Opini

Opini Yahya Ado: Seandainya Saya Gubernur NTT

Satu lagi kontroversi yang diciptakan Gubernur NTT, Viktor Bungtilu Laiskodat (VBL) jelang masa akhir jabatan pada 5 September 2023.

Editor: Alfons Nedabang
KOMPAS/TOTO SIHONO
Ilustrasi kursi kepala daerah. Yahya Ado menulis opini: Seandainya Saya Gubernur NTT. 

POS-KUPANG.COM - Satu lagi kontroversi yang diciptakan Gubernur NTT, Viktor Bungtilu Laiskodat (VBL) jelang masa akhir jabatan pada 5 September 2023 mendatang.

Sebenarnya tidak menarik meributkan kebijakan dadakan yang dikeluarkan tanpa dasar hukum dan kajian akademis ini. Sebabnya ini bukan kebijakan strategis jangka panjang.

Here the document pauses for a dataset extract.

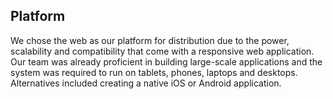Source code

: ## Platform

We chose the web as our platform for distribution due to the power, scalability and compatibility that come with a responsive web application. Our team was already proficient in building large-scale applications and the system was required to run on tablets, phones, laptops and desktops. Alternatives included creating a native iOS or Android application.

Karena tidak ada satu grand design pendidikan di NTT sepanjang sejarah, termasuk di masa jabatan VBL dan Joseph Nae Soi (Victory-Joss) ini adalah mewajibkan siswa SMA/SMK Negeri masuk sekolah di jam 5 pagi yang kemudian digeser menjadi jam 05.30 pagi.

Lagi-lagi ini sekadar kebijakan sensasional tanpa kebijaksanaan yang rasional. Apalagi di tengah gencarnya Kurikulum Merdeka Belajar oleh Mas Menteri Nadiem Makarim yang memberi ruang belajar merdeka yang sadar.

Publik juga tentu masih ingat dengan sangat baik soal kebijakan Berbahasa Inggris bagi Aparat Sipil Negara (ASN) yang bergelut di dunia pariwisata dan ekonomi kreatif pada setiap hari Rabu, pun seperti kabar burung.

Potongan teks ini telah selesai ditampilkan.